BATMAN FOREVER (1995)

Après le mémorable diptyque de Tim Burton, Joel Schumacher prend le relais et saccage joyeusement la franchise Batman

BATMAN FOREVER

1995 – USA

Réalisé par Joel Schumacher

Avec Val Kilmer, Nicole Kidman, Jim Carrey, Tommy Lee Jones, Chris O’Donnell, Michael Gough, Pat Hingle, Drew Barrymore

THEMA SUPER-HEROS I SAGA BATMAN I DC COMICS

Un peu trop sombre au goût des dirigeants de Warner, Batman le défi s’éloignait de la vision « familiale » que le studio souhaitait donner du super-héros imaginé par Bob Kane. Peu attiré par la tournure colorée et bon enfant que s’apprêtait à prendre le troisième épisode de la saga, Tim Burton se retira donc du projet, occupant simplement un rôle de producteur, et céda la place à Joel Schumacher. Ce désistement entraîna celui de Michael Keaton, et dans la foulée de Rene Russo, la compagne de Mel Gibson dans L’Arme fatale 3 qui devait, à l’origine, jouer la petite amie de Bruce Wayne. S’estimant trop âgée pour partager la vedette avec le nouveau Batman (Val Kilmer), elle laissa son rôle vacant à une jeune Nicole Kidman pas encore starifiée. D’autres postes clefs se modifièrent en cours de route. Billy Dee Williams, interprète du district attorney Harvey Dent dans le précédent Batman, fut remplacé par Tommy Lee Jones, et le compositeur Danny Elfman laissa Elliot Goldenthal signer la partition de ce troisième opus.

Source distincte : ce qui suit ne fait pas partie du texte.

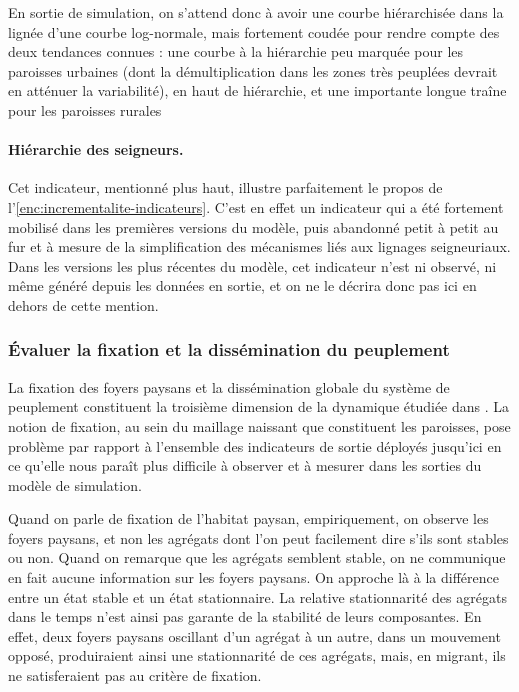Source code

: En sortie de simulation, on s'attend donc à avoir une courbe hiérarchisée dans la lignée d'une courbe log-normale, mais fortement \og coudée\fg{} pour rendre compte des deux tendances connues :
	une courbe à la hiérarchie peu marquée pour les paroisses urbaines (dont la démultiplication dans les zones très peuplées devrait en atténuer la variabilité), en haut de hiérarchie, et une importante \og longue traîne\fg{} pour les paroisses \og rurales\fg{}

\paragraph{Hiérarchie des seigneurs.}
Cet indicateur, mentionné plus haut, illustre parfaitement le propos de l'\cref{enc:incrementalite-indicateurs}.
C'est en effet un indicateur qui a été fortement mobilisé dans les premières versions du modèle, puis abandonné petit à petit au fur et à mesure de la simplification des mécanismes liés aux lignages seigneuriaux.
Dans les versions les plus récentes du modèle, cet indicateur n'est ni observé, ni même généré depuis les données en sortie, et on ne le décrira donc pas ici en dehors de cette mention.

\subsubsection{Évaluer la fixation et la dissémination du peuplement}

La fixation des foyers paysans et la dissémination globale du système de peuplement constituent la troisième dimension de la dynamique étudiée dans \simfeodal{}.
La notion de fixation, au sein du maillage naissant que constituent les paroisses, pose problème par rapport à l'ensemble des indicateurs de sortie déployés jusqu'ici en ce qu'elle nous paraît plus difficile à observer et à mesurer dans les sorties du modèle de simulation.

Quand on parle de fixation de l'habitat paysan, empiriquement, on observe les foyers paysans, et non les agrégats dont l'on peut facilement dire s'ils sont stables ou non.
Quand on remarque que les agrégats semblent stable, on ne communique en fait aucune information sur les foyers paysans.
On approche là à la différence entre un état stable et un état stationnaire.
La relative stationnarité des agrégats dans le temps n'est ainsi pas garante de la stabilité de leurs composantes.
En effet, deux foyers paysans oscillant d'un agrégat à un autre, dans un mouvement opposé, produiraient ainsi une stationnarité de ces agrégats, mais, en migrant, ils ne satisferaient pas au critère de fixation.

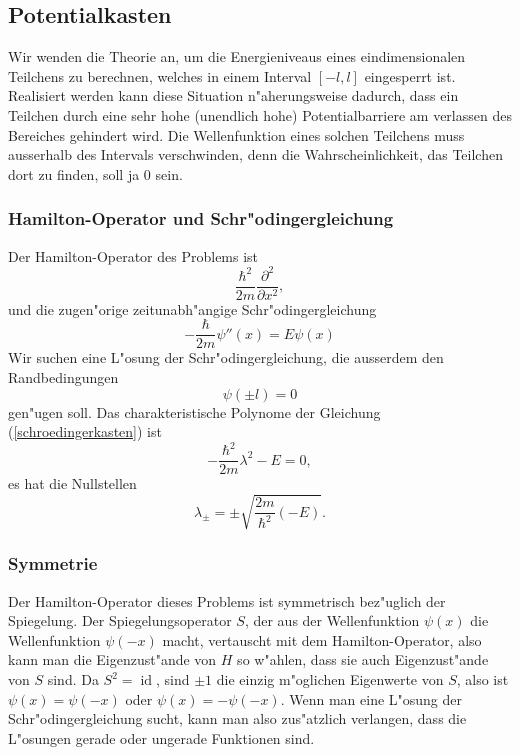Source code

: \subsection{Potentialkasten\label{subsection:potentialkasten}}
Wir wenden die Theorie an, um die Energieniveaus eines eindimensionalen
Teilchens zu berechnen, welches in einem Interval $[-l,l]$ eingesperrt ist.
Realisiert werden kann diese Situation n"aherungsweise dadurch, dass 
ein Teilchen durch eine sehr hohe (unendlich hohe) Potentialbarriere
am verlassen des Bereiches gehindert wird.
Die Wellenfunktion eines solchen Teilchens muss ausserhalb des Intervals
verschwinden, denn die Wahrscheinlichkeit, das Teilchen dort zu
finden, soll ja $0$ sein.

\subsubsection{Hamilton-Operator und Schr"odingergleichung}
Der Hamilton-Operator des Problems ist
\[
\frac{\hbar^2}{2m}\frac{\partial^2}{\partial x^2},
\]
und die zugen"orige zeitunabh"angige Schr"odingergleichung
\begin{equation}
-\frac{\hbar}{2m}\psi''(x)=E\psi(x)
\label{schroedingerkasten}
\end{equation}
Wir suchen eine L"osung der Schr"odingergleichung,
die ausserdem den Randbedingungen
\[
\psi(\pm l)=0
\]
gen"ugen soll.
Das charakteristische Polynome der Gleichung (\ref{schroedingerkasten}) ist
\[
-\frac{\hbar^2}{2m}\lambda^2-E=0,
\]
es hat die Nullstellen
\[
\lambda_\pm = \pm\sqrt{\frac{2m}{\hbar^2}(-E)}.
\]

\subsubsection{Symmetrie}
Der Hamilton-Operator dieses Problems ist symmetrisch bez"uglich
der Spiegelung.
Der Spiegelungsoperator $S$, der aus der Wellenfunktion
$\psi(x)$ die Wellenfunktion $\psi(-x)$ macht, vertauscht mit
dem Hamilton-Operator, also kann man die Eigenzust"ande von $H$ so w"ahlen,
dass sie auch Eigenzust"ande von $S$ sind.
Da $S^2=\operatorname{id}$, sind $\pm1$ die einzig m"oglichen Eigenwerte
von $S$, also ist $\psi(x)=\psi(-x)$ oder $\psi(x)=-\psi(-x)$.
Wenn man eine L"osung der Schr"odingergleichung sucht, kann man also
zus"atzlich verlangen, dass die L"osungen gerade oder ungerade Funktionen
sind.

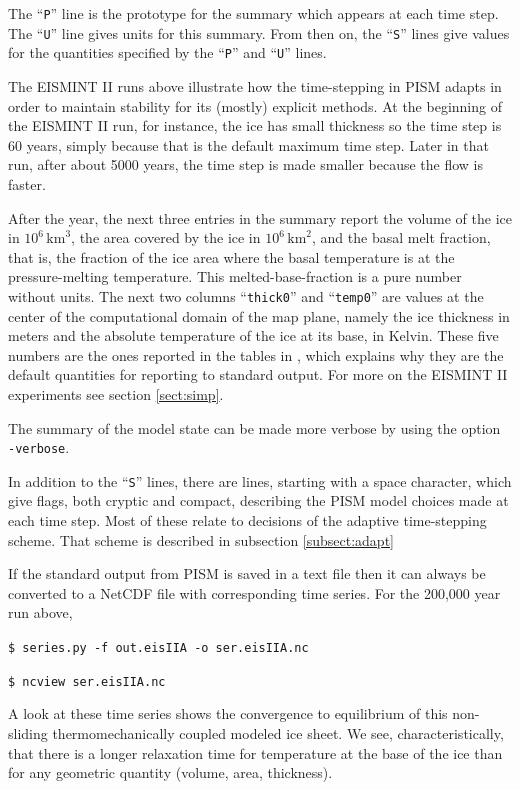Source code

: \documentclass[11pt,final]{amsart}
\renewcommand{\t}[1]{\texttt{#1}}
\begin{document}
The ``\t{P}'' line is the prototype for the summary which appears at each time step.  The ``\t{U}'' line gives units for this summary.  From then on, the ``\t{S}'' lines give values for the quantities specified by the  ``\t{P}'' and ``\t{U}'' lines.

The EISMINT II runs above illustrate how the time-stepping in PISM adapts in order to maintain stability for its (mostly) explicit methods.  At the beginning of the EISMINT II run, for instance, the ice has small thickness so the time step is 60 years, simply because that is the default maximum time step.  Later in that run, after about 5000 years, the time step is made smaller because the flow is faster.

After the year, the next three entries in the summary report the volume of the ice in $10^6 \,\text{km}^3$, the area covered by the ice in $10^6\,\text{km}^2$, and the basal melt fraction, that is, the fraction of the ice area where the basal temperature is at the pressure-melting temperature.  This melted-base-fraction is a pure number without units.  The next two columns ``\texttt{thick0}'' and ``\texttt{temp0}'' are values at the center of the computational domain of the map plane, namely the ice thickness in meters and the absolute temperature of the ice at its base, in Kelvin.  These five numbers are the ones reported in the tables in \cite{EISMINT00}, which explains why they are the default quantities for reporting to standard output.  For more on the EISMINT II experiments see section \ref{sect:simp}.

The summary of the model state can be made more verbose by using the option \verb|-verbose|.  

In addition to the ``\t{S}'' lines, there are lines, starting with a space character, which give flags, both cryptic and compact, describing the PISM model choices made at each time step.  Most of these relate to decisions of the adaptive time-stepping scheme.  That scheme is described in subsection \ref{subsect:adapt}

If the standard output from PISM is saved in a text file then it can always be converted to a NetCDF file with corresponding time series.  For the 200,000 year run above,

\verb|$ series.py -f out.eisIIA -o ser.eisIIA.nc|

\verb|$ ncview ser.eisIIA.nc|

A look at these time series shows the convergence to equilibrium of this non-sliding thermomechanically coupled modeled ice sheet.  We see, characteristically, that there is a longer relaxation time for temperature at the base of the ice than for any geometric quantity (volume, area, thickness).
\end{document}
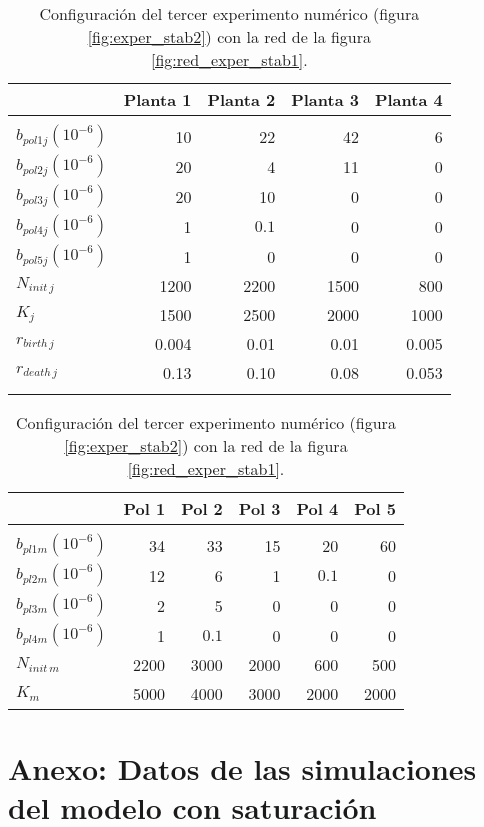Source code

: \begin{table}[h!]
\centering
\normalsize
\caption{Configuración del tercer experimento numérico (figura \ref{fig:exper_stab2}) con la red de la figura \ref{fig:red_exper_stab1}.}
\footnotesize
\begin{tabular}{lrrrr}
\hline
 & Planta 1 & Planta 2 & Planta 3 & Planta 4  \\
\hline
\\
$b_{pol1j}\left(10^{-6}\right)$ & 10 & 22 & 42 & 6 \\
$b_{pol2j}\left(10^{-6}\right)$ & 20 & 4 & 11 & 0 \\
$b_{pol3j}\left(10^{-6}\right)$ & 20 & 10 & 0 & 0 \\
$b_{pol4j}\left(10^{-6}\right)$ & 1 & $0.1 $ & 0 & 0 \\
$b_{pol5j}\left(10^{-6}\right)$ & 1 & 0 & 0 & 0 \\
$N_{init\,j}$ & 1200 & 2200 & 1500 & 800 \\
$K_{j}$ & 1500 & 2500 & 2000 & 1000 \\
$r_{birth\, j}$ & 0.004 & 0.01 & 0.01 & 0.005 \\
$r_{death\, j}$ & 0.13 & 0.10 & 0.08 & 0.053 \\

\hline
\\
\end{tabular}

\begin{tabular}{lrrrrr}
\hline
 &Pol 1&Pol 2&Pol 3&Pol 4&Pol 5\\
\hline
\\
$b_{pl1m}\left(10^{-6}\right)$ & 34 & 33 & 15 & 20 & 60\\
$b_{pl2m}\left(10^{-6}\right)$ & 12 & 6 & 1 & $0.1$ & 0\\
$b_{pl3m}\left(10^{-6}\right)$ & 2 & 5 & 0 & 0 & 0\\
$b_{pl4m}\left(10^{-6}\right)$ & 1 & $0.1$ & 0 & 0 & 0\\
$N_{init\,m}$ & 2200 & 3000 & 2000 & 600 & 500 \\
$K_{m}$& 5000 & 4000 & 3000 & 2000 & 2000\\
\hline
\end{tabular}
\label{tab:experiment3}
\end{table}

\section{Anexo: Datos de las simulaciones del modelo con saturación}
\label{DINAMICA_ANEXO_saturacion}

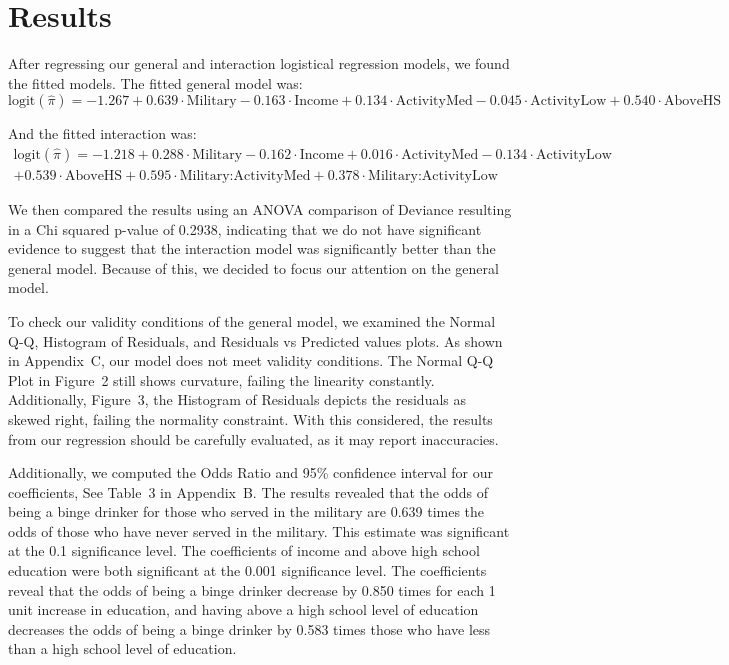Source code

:\documentclass[12pt]{article}
\begin{document}
\section{Results}

After regressing our general and interaction logistical regression models, we found the fitted models. The fitted general model was:
\begin{equation}
\text{logit}(\hat{\pi}) = -1.267 + 0.639 \cdot \text{Military} - 0.163 \cdot \text{Income} + 0.134 \cdot \text{ActivityMed} - 0.045 \cdot \text{ActivityLow} + 0.540 \cdot \text{AboveHS}
\end{equation}

And the fitted interaction was:
\begin{multline}
\text{logit}(\hat{\pi}) = -1.218 + 0.288 \cdot \text{Military} - 0.162 \cdot \text{Income} + 0.016 \cdot \text{ActivityMed} - 0.134 \cdot \text{ActivityLow} \\
+ 0.539 \cdot \text{AboveHS} + 0.595 \cdot \text{Military:ActivityMed} + 0.378 \cdot \text{Military:ActivityLow}
\end{multline}

We then compared the results using an ANOVA comparison of Deviance resulting in a Chi squared p-value of 0.2938, indicating that we do not have significant evidence to suggest that the interaction model was significantly better than the general model. Because of this, we decided to focus our attention on the general model.

To check our validity conditions of the general model, we examined the Normal Q-Q, Histogram of Residuals, and Residuals vs Predicted values plots. As shown in Appendix~C, our model does not meet validity conditions. The Normal Q-Q Plot in Figure~2 still shows curvature, failing the linearity constantly. Additionally, Figure~3, the Histogram of Residuals depicts the residuals as skewed right, failing the normality constraint. With this considered, the results from our regression should be carefully evaluated, as it may report inaccuracies.

Additionally, we computed the Odds Ratio and 95\% confidence interval for our coefficients, See Table~3 in Appendix~B. The results revealed that the odds of being a binge drinker for those who served in the military are 0.639 times the odds of those who have never served in the military. This estimate was significant at the 0.1 significance level. The coefficients of income and above high school education were both significant at the 0.001 significance level. The coefficients reveal that the odds of being a binge drinker decrease by 0.850 times for each 1 unit increase in education, and having above a high school level of education decreases the odds of being a binge drinker by 0.583 times those who have less than a high school level of education.
\end{document}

Une fois ce jeu des chaises musicales terminé, Batman Forever put enfin prendre forme… au grand désespoir des fans de l’homme-chauve-souris, pas vraiment préparés à un tel massacre ! Car si Joel Schumacher avait su doter certains de ses films précédents d’une vraie personnalité et d’un style séduisant (Génération perdue, L’Expérience interdite, Chute libre), il livre ici l’une de ses œuvres les plus grossières et les plus indigestes. La direction artistique de Batman Forever atteint en effet des sommets de mauvais goût (on n’est pas prêts d’oublier la combinaison disco lumineuse du Riddler ou la cuirasse ornée de tétons de Batman !), les acteurs sont en totale roue libre (Kilmer et Kidman sont aussi transparents qu’une bouteille d’Evian, Tommy Lee Jones et Jim Carey cabotinent jusqu’à l’épuisement) et le scénario évacue tout enjeu dramatique digne de ce nom.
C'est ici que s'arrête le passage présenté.